Having looked all set to stage a late-season charge for the Champions League after two consecutive finishes outside of the top four under Arsene Wenger, the nature of their eventual failure saw the Spaniard and his players feeling the wrath of the Arsenal faithful.
However, the months and years that preceded Emery’s Emirates arrival attributed to much of his downfall during his debut season – and without his legendary predecessor around to answer for Arsenal’s current woes, the mistakes made towards the end of his premiership often get overlooked as the club’s absence from Europe’s top-tier competition enters a third year.
After finally ending the club’s infamous trophy drought that lasted nine years, there was a sense that Arsenal were building something special following the signings of Mesut Ozil and Alexis Sanchez in successive seasons.
But losing out on the Premier League to Leicester City saw The Gunners blow their big chance, and while the following campaign started promisingly, their mid-season crash sowed the seeds for the problems that we are still witnessing at The Emirates today.
The club went through a shocking run of form in early 2017 that saw Arsenal’s only victories between February and April of that year come against Hull City and two non-league sides in Sutton United and Lincoln City.
Despite finishing strongly by winning the FA Cup, the away form that decimated that campaign is reminiscent of The Gunners’ current struggles. It’s easy to forget how performing away from home was an issue pre-Emery, with their victory over Huddersfield Town in May of last year (in Wenger’s final match) Arsenal’s first on the road in the league since the previous December.
Wenger parted ways as Arsenal never really got themselves out of that rut, but that’s not the only example of rooting the club’s challenges for the new regime.

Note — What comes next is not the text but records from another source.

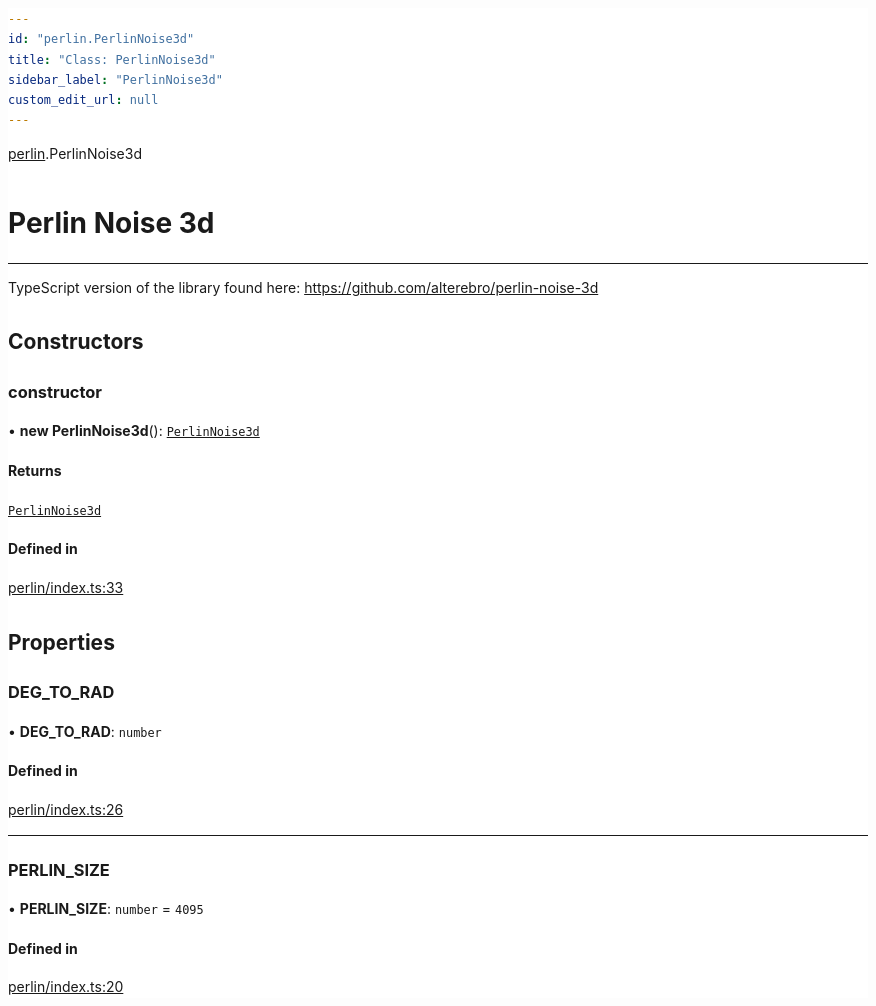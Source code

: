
 ```yaml
---
id: "perlin.PerlinNoise3d"
title: "Class: PerlinNoise3d"
sidebar_label: "PerlinNoise3d"
custom_edit_url: null
---
```


[perlin](../modules/perlin.md).PerlinNoise3d

# Perlin Noise 3d
---
TypeScript version of the library found here:
https://github.com/alterebro/perlin-noise-3d

## Constructors

### constructor

• **new PerlinNoise3d**(): [`PerlinNoise3d`](perlin.PerlinNoise3d.md)

#### Returns

[`PerlinNoise3d`](perlin.PerlinNoise3d.md)

#### Defined in

[perlin/index.ts:33](https://github.com/lucasdamianjohnson/DivineVoxelEngine/blob/596fa7391478620ed460dfb4856ff0a763b91c49/divinestar/rng/src/perlin/index.ts#L33)

## Properties

### DEG\_TO\_RAD

• **DEG\_TO\_RAD**: `number`

#### Defined in

[perlin/index.ts:26](https://github.com/lucasdamianjohnson/DivineVoxelEngine/blob/596fa7391478620ed460dfb4856ff0a763b91c49/divinestar/rng/src/perlin/index.ts#L26)

___

### PERLIN\_SIZE

• **PERLIN\_SIZE**: `number` = `4095`

#### Defined in

[perlin/index.ts:20](https://github.com/lucasdamianjohnson/DivineVoxelEngine/blob/596fa7391478620ed460dfb4856ff0a763b91c49/divinestar/rng/src/perlin/index.ts#L20)
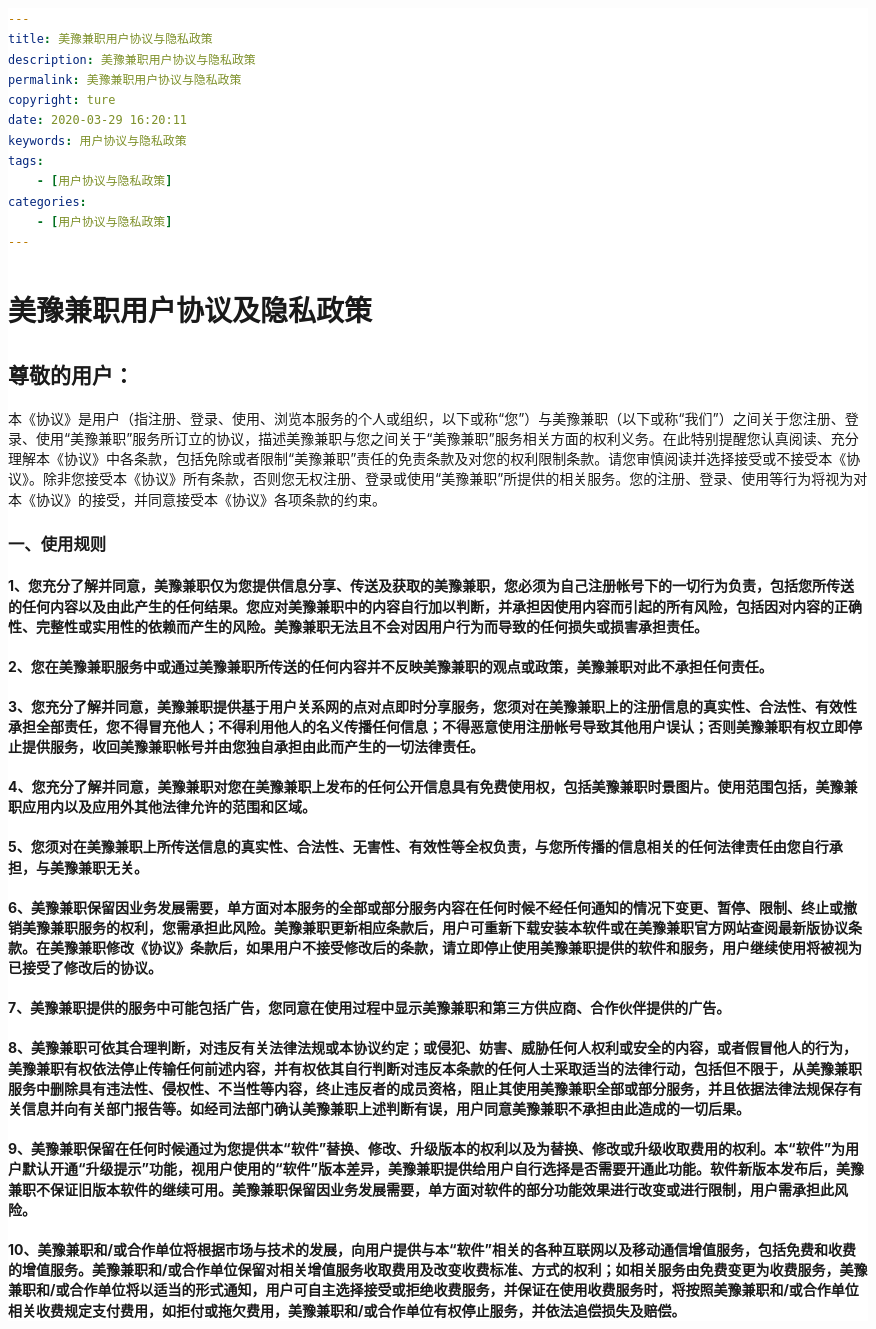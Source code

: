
 ```yaml
---
title: 美豫兼职用户协议与隐私政策
description: 美豫兼职用户协议与隐私政策
permalink: 美豫兼职用户协议与隐私政策
copyright: ture
date: 2020-03-29 16:20:11
keywords: 用户协议与隐私政策
tags:
    - [用户协议与隐私政策]
categories:
    - [用户协议与隐私政策]
---
```


# 美豫兼职用户协议及隐私政策

## 尊敬的用户：

本《协议》是用户（指注册、登录、使用、浏览本服务的个人或组织，以下或称“您”）与美豫兼职（以下或称“我们”）之间关于您注册、登录、使用“美豫兼职”服务所订立的协议，描述美豫兼职与您之间关于“美豫兼职”服务相关方面的权利义务。在此特别提醒您认真阅读、充分理解本《协议》中各条款，包括免除或者限制“美豫兼职”责任的免责条款及对您的权利限制条款。请您审慎阅读并选择接受或不接受本《协议》。除非您接受本《协议》所有条款，否则您无权注册、登录或使用“美豫兼职”所提供的相关服务。您的注册、登录、使用等行为将视为对本《协议》的接受，并同意接受本《协议》各项条款的约束。




### 一、使用规则

#### 1、您充分了解并同意，美豫兼职仅为您提供信息分享、传送及获取的美豫兼职，您必须为自己注册帐号下的一切行为负责，包括您所传送的任何内容以及由此产生的任何结果。您应对美豫兼职中的内容自行加以判断，并承担因使用内容而引起的所有风险，包括因对内容的正确性、完整性或实用性的依赖而产生的风险。美豫兼职无法且不会对因用户行为而导致的任何损失或损害承担责任。
#### 2、您在美豫兼职服务中或通过美豫兼职所传送的任何内容并不反映美豫兼职的观点或政策，美豫兼职对此不承担任何责任。
#### 3、您充分了解并同意，美豫兼职提供基于用户关系网的点对点即时分享服务，您须对在美豫兼职上的注册信息的真实性、合法性、有效性承担全部责任，您不得冒充他人；不得利用他人的名义传播任何信息；不得恶意使用注册帐号导致其他用户误认；否则美豫兼职有权立即停止提供服务，收回美豫兼职帐号并由您独自承担由此而产生的一切法律责任。
#### 4、您充分了解并同意，美豫兼职对您在美豫兼职上发布的任何公开信息具有免费使用权，包括美豫兼职时景图片。使用范围包括，美豫兼职应用内以及应用外其他法律允许的范围和区域。
#### 5、您须对在美豫兼职上所传送信息的真实性、合法性、无害性、有效性等全权负责，与您所传播的信息相关的任何法律责任由您自行承担，与美豫兼职无关。
#### 6、美豫兼职保留因业务发展需要，单方面对本服务的全部或部分服务内容在任何时候不经任何通知的情况下变更、暂停、限制、终止或撤销美豫兼职服务的权利，您需承担此风险。美豫兼职更新相应条款后，用户可重新下载安装本软件或在美豫兼职官方网站查阅最新版协议条款。在美豫兼职修改《协议》条款后，如果用户不接受修改后的条款，请立即停止使用美豫兼职提供的软件和服务，用户继续使用将被视为已接受了修改后的协议。
#### 7、美豫兼职提供的服务中可能包括广告，您同意在使用过程中显示美豫兼职和第三方供应商、合作伙伴提供的广告。
#### 8、美豫兼职可依其合理判断，对违反有关法律法规或本协议约定；或侵犯、妨害、威胁任何人权利或安全的内容，或者假冒他人的行为，美豫兼职有权依法停止传输任何前述内容，并有权依其自行判断对违反本条款的任何人士采取适当的法律行动，包括但不限于，从美豫兼职服务中删除具有违法性、侵权性、不当性等内容，终止违反者的成员资格，阻止其使用美豫兼职全部或部分服务，并且依据法律法规保存有关信息并向有关部门报告等。如经司法部门确认美豫兼职上述判断有误，用户同意美豫兼职不承担由此造成的一切后果。
#### 9、美豫兼职保留在任何时候通过为您提供本“软件”替换、修改、升级版本的权利以及为替换、修改或升级收取费用的权利。本“软件”为用户默认开通“升级提示”功能，视用户使用的“软件”版本差异，美豫兼职提供给用户自行选择是否需要开通此功能。软件新版本发布后，美豫兼职不保证旧版本软件的继续可用。美豫兼职保留因业务发展需要，单方面对软件的部分功能效果进行改变或进行限制，用户需承担此风险。
#### 10、美豫兼职和/或合作单位将根据市场与技术的发展，向用户提供与本“软件”相关的各种互联网以及移动通信增值服务，包括免费和收费的增值服务。美豫兼职和/或合作单位保留对相关增值服务收取费用及改变收费标准、方式的权利；如相关服务由免费变更为收费服务，美豫兼职和/或合作单位将以适当的形式通知，用户可自主选择接受或拒绝收费服务，并保证在使用收费服务时，将按照美豫兼职和/或合作单位相关收费规定支付费用，如拒付或拖欠费用，美豫兼职和/或合作单位有权停止服务，并依法追偿损失及赔偿。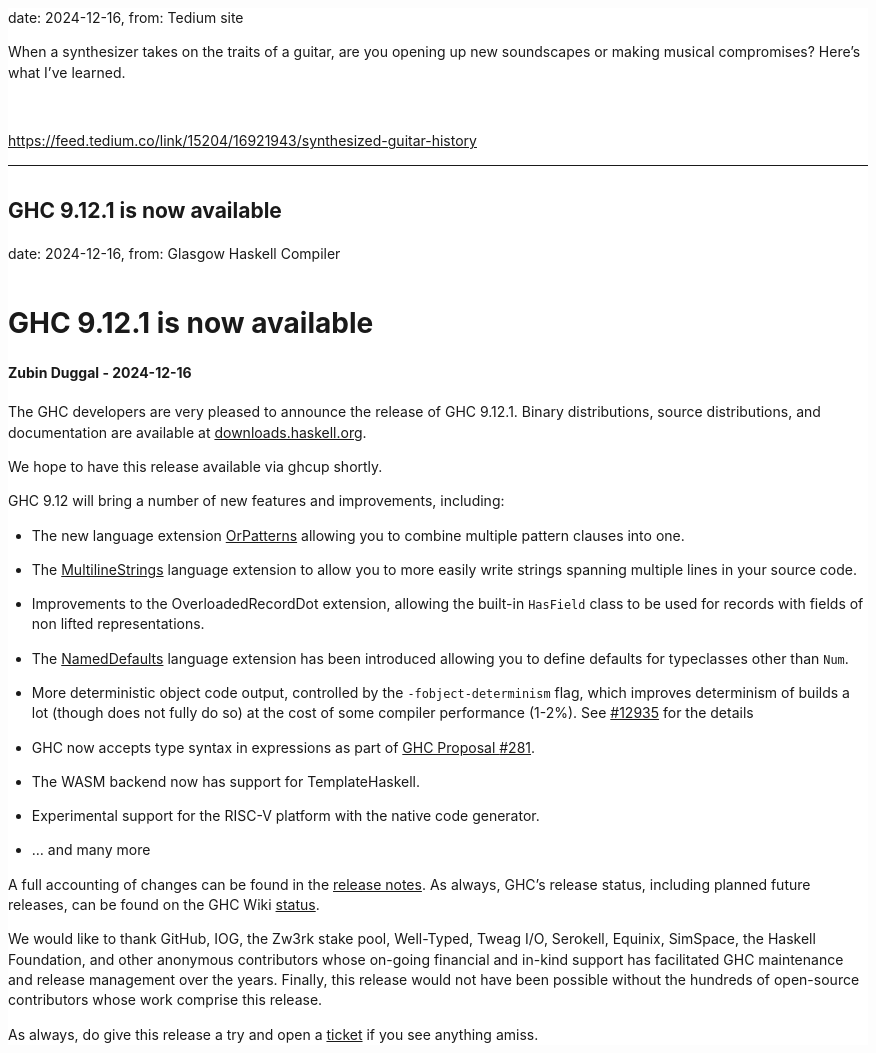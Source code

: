 date: 2024-12-16, from: Tedium site

When a synthesizer takes on the traits of a guitar, are you opening up new soundscapes or making musical compromises? Here’s what I’ve learned. 

<br> 

<https://feed.tedium.co/link/15204/16921943/synthesized-guitar-history>

---

## GHC 9.12.1 is now available

date: 2024-12-16, from: Glasgow Haskell Compiler

<h1>GHC 9.12.1 is now available</h1>
<h4 class="text-muted">Zubin Duggal - 2024-12-16</h4>

<p>The GHC developers are very pleased to announce the release of GHC 9.12.1.
Binary distributions, source distributions, and documentation are available at
<a href="https://downloads.haskell.org/ghc/9.12.1">downloads.haskell.org</a>.</p>
<p>We hope to have this release available via ghcup shortly.</p>
<p>GHC 9.12 will bring a number of new features and improvements, including:</p>
<ul>
<li><p>The new language extension <a href="https://github.com/ghc-proposals/ghc-proposals/blob/master/proposals/0522-or-patterns.rst">OrPatterns</a> allowing you to combine multiple
pattern clauses into one.</p></li>
<li><p>The <a href="https://github.com/ghc-proposals/ghc-proposals/blob/master/proposals/0569-multiline-strings.rst">MultilineStrings</a> language extension to allow you to more easily write
strings spanning multiple lines in your source code.</p></li>
<li><p>Improvements to the OverloadedRecordDot extension, allowing the built-in
<code>HasField</code> class to be used for records with fields of non lifted representations.</p></li>
<li><p>The <a href="https://github.com/ghc-proposals/ghc-proposals/blob/master/proposals/0409-exportable-named-default.rst">NamedDefaults</a> language extension has been introduced allowing you to
define defaults for typeclasses other than <code>Num</code>.</p></li>
<li><p>More deterministic object code output, controlled by the <code>-fobject-determinism</code>
flag, which improves determinism of builds a lot (though does not fully do so)
at the cost of some compiler performance (1-2%). See <a href="https://gitlab.haskell.org/ghc/ghc/issues/12935">#12935</a> for the details</p></li>
<li><p>GHC now accepts type syntax in expressions as part of <a href="https://github.com/ghc-proposals/ghc-proposals/blob/master/proposals/0281-visible-forall.rst">GHC Proposal <span>#281</span></a>.</p></li>
<li><p>The WASM backend now has support for TemplateHaskell.</p></li>
<li><p>Experimental support for the RISC-V platform with the native code generator.</p></li>
<li><p>… and many more</p></li>
</ul>
<p>A full accounting of changes can be found in the <a href="https://downloads.haskell.org/ghc/9.12.1/docs/users_guide/9.12.1-notes.html">release notes</a>.
As always, GHC’s release status, including planned future releases, can
be found on the GHC Wiki <a href="https://gitlab.haskell.org/ghc/ghc/-/wikis/GHC-status">status</a>.</p>
<p>We would like to thank GitHub, IOG, the Zw3rk stake pool,
Well-Typed, Tweag I/O, Serokell, Equinix, SimSpace, the Haskell
Foundation, and other anonymous contributors whose on-going financial
and in-kind support has facilitated GHC maintenance and release
management over the years. Finally, this release would not have been
possible without the hundreds of open-source contributors whose work
comprise this release.</p>
<p>As always, do give this release a try and open a <a href="https://gitlab.haskell.org/ghc/ghc/-/issues/new">ticket</a> if you see
anything amiss.</p>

Arsenal have rarely spent big, especially with having to work with limited funds to pay for their stadium, and while the big-money signings of Ozil, Sanchez and Granit Xhaka were signs of change, Wenger’s heavy outlay on Alexandre Lacazette and Pierre-Emerick Aubameyang within the space of six months was uncharacteristic, to say the least.
With all those factors in mind, while it is fair that Emery receives stick for not making ground on the shortcomings that did for the great Arsene Wenger, the Frenchman’s input to his own downfall is still evident at the club over 12 months on from his departure – and that should not be forgotten as Emery battles to rectify the mess left in his wake.
That he was one game away – in more than one competition – to getting Arsenal back to the Champions League suggests his Gunners project may well be making more progress than his predecessor would otherwise have managed – and with more problems to contend with from the get-go, perhaps any qualms over the manager’s failed first season should take a little more context into consideration.